Я только тогда узнала, что Великое Герцогство Брунштрихское представляет собой всего лишь замок, построенный в горах и окруженный территорией в не одну тысячу гектаров земли. Располагался он в нескольких километрах от Вены — между Австро-Венгерской и Германской империями. Великое Герцогство Брунштрихское было этаким «осколком», оставшимся от некогда существовавшего Великого Герцогства Валдавского, бóльшая часть которого вошла в 1871 году в состав Германии после того, как во время франко-прусской войны великий герцог выступил на стороне французов, а те сдуру умудрились эту войну проиграть. Именно тогда великий герцог Валдавский, являющийся родственником австрийской императорской семьи, получил от австрийского императора копию соглашения последнего с германским кайзером Вильгельмом II, согласно которому Брунштрих должен был оставаться владением великого герцога под протекторатом Австро- Венгерской империи.

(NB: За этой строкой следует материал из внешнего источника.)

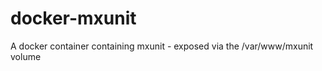 docker-mxunit
=============

A docker container containing mxunit - exposed via the /var/www/mxunit volume
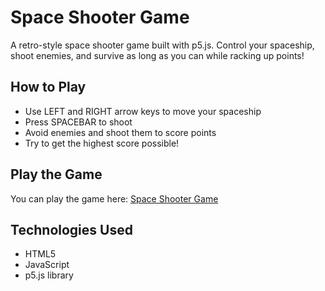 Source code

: # Space Shooter Game

A retro-style space shooter game built with p5.js. Control your spaceship, shoot enemies, and survive as long as you can while racking up points!

## How to Play

- Use LEFT and RIGHT arrow keys to move your spaceship
- Press SPACEBAR to shoot
- Avoid enemies and shoot them to score points
- Try to get the highest score possible!

## Play the Game

You can play the game here: [Space Shooter Game](https://fastestmk.github.io/space-shooter)

## Technologies Used

- HTML5
- JavaScript
- p5.js library 
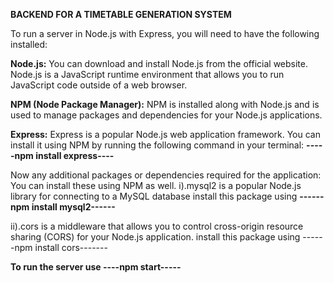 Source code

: <b>BACKEND FOR A TIMETABLE GENERATION SYSTEM</b>


To run a server in Node.js with Express, you will need to have the following installed:

<b>Node.js:</b> You can download and install Node.js from the official website. Node.js is a JavaScript runtime environment that allows you to run JavaScript code outside of a web browser.

<b>NPM (Node Package Manager):</b> NPM is installed along with Node.js and is used to manage packages and dependencies for your Node.js applications.

<b>Express:</b> Express is a popular Node.js web application framework. You can install it using NPM by running the following command in your terminal:
<b>-----npm install express----</b>

Now any additional packages or dependencies required for the application: You can install these using NPM as well.
i).mysql2 is a popular Node.js library for connecting to a MySQL database
install this package using <b>------npm install mysql2------</b> 

ii).cors is a middleware that allows you to control cross-origin resource sharing (CORS) for your Node.js application.
install this package using ------npm install cors-------</b>

<b>To run the server use ----npm start-----</b>

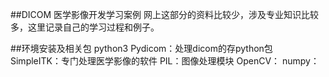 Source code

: ##DICOM 医学影像开发学习案例
网上这部分的资料比较少，涉及专业知识比较多，这里记录自己的学习过程和例子。

##环境安装及相关包
python3 
Pydicom：处理dicom的存python包
SimpleITK：专门处理医学影像的软件
PIL：图像处理模块
OpenCV：
numpy：
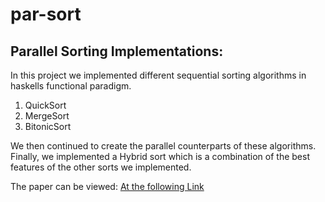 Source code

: # par-sort
## Parallel Sorting Implementations:
In this project we implemented different sequential sorting algorithms in haskells functional paradigm.

1. QuickSort
2. MergeSort
3. BitonicSort

We then continued to create the parallel counterparts of these algorithms.
Finally, we implemented a Hybrid sort which is a combination of the best features of the other sorts we implemented. 

The paper can be viewed: [At the following Link][1]

[1]:http://www.cs.columbia.edu/~sedwards/classes/2020/4995-fall/reports/Sorting.pdf
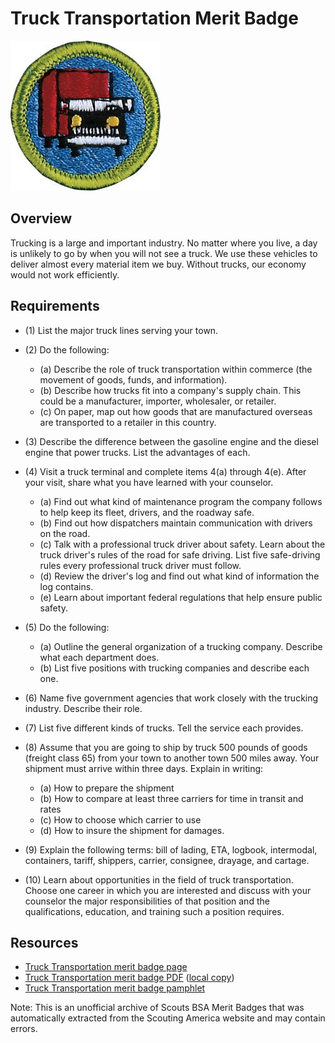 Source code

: 

# Truck Transportation Merit Badge

![Truck Transportation Merit Badge](images/truck-transportation-merit-badge.jpg)

## Overview



Trucking is a large and important industry. No matter where you live, a day is unlikely to go by when you will not see a truck. We use these vehicles to deliver almost every material item we buy. Without trucks, our economy would not work efficiently.

## Requirements

* (1) List the major truck lines serving your town.
* (2) Do the following:
    * (a) Describe the role of truck transportation within commerce (the movement of goods, funds, and information).
    * (b) Describe how trucks fit into a company's supply chain. This could be a manufacturer, importer, wholesaler, or retailer.
    * (c) On paper, map out how goods that are manufactured overseas are transported to a retailer in this country.


* (3) Describe the difference between the gasoline engine and the diesel engine that power trucks. List the advantages of each.
* (4) Visit a truck terminal and complete items 4(a) through 4(e). After your visit, share what you have learned with your counselor.
    * (a) Find out what kind of maintenance program the company follows to help keep its fleet, drivers, and the roadway safe.
    * (b) Find out how dispatchers maintain communication with drivers on the road.
    * (c) Talk with a professional truck driver about safety. Learn about the truck driver's rules of the road for safe driving. List five safe-driving rules every professional truck driver must follow.
    * (d) Review the driver's log and find out what kind of information the log contains.
    * (e) Learn about important federal regulations that help ensure public safety.


* (5) Do the following:
    * (a) Outline the general organization of a trucking company. Describe what each department does.
    * (b) List five positions with trucking companies and describe each one.


* (6) Name five government agencies that work closely with the trucking industry. Describe their role.
* (7) List five different kinds of trucks. Tell the service each provides.
* (8) Assume that you are going to ship by truck 500 pounds of goods (freight class 65) from your town to another town 500 miles away. Your shipment must arrive within three days. Explain in writing:
    * (a) How to prepare the shipment
    * (b) How to compare at least three carriers for time in transit and rates
    * (c) How to choose which carrier to use
    * (d) How to insure the shipment for damages.


* (9) Explain the following terms: bill of lading, ETA, logbook, intermodal, containers, tariff, shippers, carrier, consignee, drayage, and cartage.
* (10) Learn about opportunities in the field of truck transportation. Choose one career in which you are interested and discuss with your counselor the major responsibilities of that position and the qualifications, education, and training such a position requires.


## Resources

- [Truck Transportation merit badge page](https://www.scouting.org/merit-badges/truck-transportation/)
- [Truck Transportation merit badge PDF](https://filestore.scouting.org/filestore/Merit_Badge_ReqandRes/Pamphlets/Truck%20Transportation.pdf) ([local copy](files/truck-transportation-merit-badge.pdf))
- [Truck Transportation merit badge pamphlet](https://www.scoutshop.org/truck-transportation-merit-badge-pamphlet-35961.html)

Note: This is an unofficial archive of Scouts BSA Merit Badges that was automatically extracted from the Scouting America website and may contain errors. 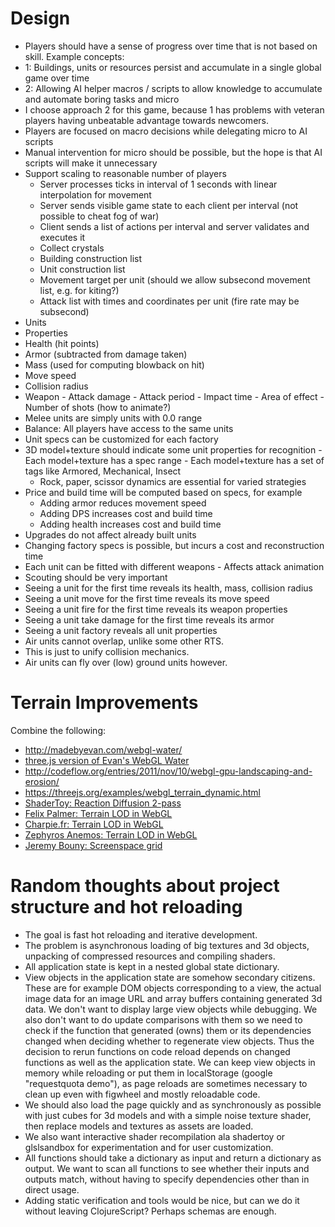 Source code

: # Design
 - Players should have a sense of progress over time that is not based on skill. Example concepts:
  - 1: Buildings, units or resources persist and accumulate in a single global game over time
  - 2: Allowing AI helper macros / scripts to allow knowledge to accumulate and automate boring tasks and micro
  - I choose approach 2 for this game, because 1 has problems with veteran players having unbeatable advantage towards newcomers.
 - Players are focused on macro decisions while delegating micro to AI scripts
  - Manual intervention for micro should be possible, but the hope is that AI scripts will make it unnecessary
 - Support scaling to reasonable number of players
   - Server processes ticks in interval of 1 seconds with linear interpolation for movement
   - Server sends visible game state to each client per interval (not possible to cheat fog of war)
   - Client sends a list of actions per interval and server validates and executes it
    - Collect crystals
    - Building construction list
    - Unit construction list
    - Movement target per unit (should we allow subsecond movement list, e.g. for kiting?)
    - Attack list with times and coordinates per unit (fire rate may be subsecond)
 - Units
  - Properties
   - Health (hit points)
   - Armor (subtracted from damage taken)
   - Mass (used for computing blowback on hit)
   - Move speed
   - Collision radius
   - Weapon
    - Attack damage
    - Attack period
    - Impact time
    - Area of effect
    - Number of shots (how to animate?)
  - Melee units are simply units with 0.0 range
  - Balance: All players have access to the same units
  - Unit specs can be customized for each factory
   - 3D model+texture should indicate some unit properties for recognition
    - Each model+texture has a spec range
    - Each model+texture has a set of tags like Armored, Mechanical, Insect
     - Rock, paper, scissor dynamics are essential for varied strategies
   - Price and build time will be computed based on specs, for example
     - Adding armor reduces movement speed
     - Adding DPS increases cost and build time
     - Adding health increases cost and build time
   - Upgrades do not affect already built units
   - Changing factory specs is possible, but incurs a cost and reconstruction time
   - Each unit can be fitted with different weapons
    - Affects attack animation
 - Scouting should be very important
  - Seeing a unit for the first time reveals its health, mass, collision radius
  - Seeing a unit move for the first time reveals its move speed
  - Seeing a unit fire for the first time reveals its weapon properties
  - Seeing a unit take damage for the first time reveals its armor
  - Seeing a unit factory reveals all unit properties
 - Air units cannot overlap, unlike some other RTS.
  - This is just to unify collision mechanics.
  - Air units can fly over (low) ground units however.

# Terrain Improvements
Combine the following:
 - http://madebyevan.com/webgl-water/
 - [three.js version of Evan's WebGL Water](https://github.com/dblsai/WebGL-Fluid)
 - http://codeflow.org/entries/2011/nov/10/webgl-gpu-landscaping-and-erosion/
 - https://threejs.org/examples/webgl_terrain_dynamic.html
 - [ShaderToy: Reaction Diffusion 2-pass](https://www.shadertoy.com/view/XsG3z1)
 - [Felix Palmer: Terrain LOD in WebGL](https://github.com/felixpalmer/lod-terrain)
 - [Charpie.fr: Terrain LOD in WebGL](http://charpie.fr/#home)
 - [Zephyros Anemos: Terrain LOD in WebGL](http://www.zephyrosanemos.com/windstorm/current/live-demo.html)
 - [Jeremy Bouny: Screenspace grid](http://jeremybouny.fr/experiments/screen_space_grid/)

# Random thoughts about project structure and hot reloading

- The goal is fast hot reloading and iterative development.
- The problem is asynchronous loading of big textures and 3d objects, unpacking of compressed resources and compiling shaders.
- All application state is kept in a nested global state dictionary.
- View objects in the application state are somehow secondary citizens.
 These are for example DOM objects corresponding to a view,
 the actual image data for an image URL and array buffers containing generated 3d data.
 We don't want to display large view objects while debugging.
 We also don't want to do update comparisons with them so we need
 to check if the function that generated (owns) them or its dependencies changed when
 deciding whether to regenerate view objects.
 Thus the decision to rerun functions on code reload depends on changed functions
 as well as the application state.
 We can keep view objects in memory while reloading or put them in localStorage (google "requestquota demo"),
 as page reloads are sometimes necessary to clean up even with figwheel and mostly reloadable code.
- We should also load the page quickly and as synchronously as possible with just cubes for 3d models and with a simple noise texture shader,
  then replace models and textures as assets are loaded.
- We also want interactive shader recompilation ala shadertoy or glslsandbox for experimentation and for user customization.
- All functions should take a dictionary as input and return a dictionary as output.
We want to scan all functions to see whether their inputs and outputs match,
without having to specify dependencies other than in direct usage.
- Adding static verification and tools would be nice, but can we do it without leaving ClojureScript?
Perhaps schemas are enough.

Предыдущий великий герцог был женат на испанке, которую звали Алехандра и которая, несколько лет назад овдовев, продолжала жить в Брунштрихе, обычно изнывая от скуки и одиночества, потому что, хотя у нее и имелось двое сыновей, они бóльшую часть времени прохлаждались за границей, вместо того чтобы сидеть дома и исполнять свои обязанности правителей Великого Герцогства. Вдовствующая великая герцогиня со стороны казалась женщиной суровой и чопорной. Высокая, худощавая, с уже полностью поседевшими волосами, тонкими чертами лица и холодным взглядом, внешне она ничуть не походила на рассеянную, легкомысленную и забавную старушенцию, каковой, в сущности, и была.
Хотя все это… Ну да, все это тебе уже известно, потому что она — твоя мать, а ты — великий герцог Брунштрихский.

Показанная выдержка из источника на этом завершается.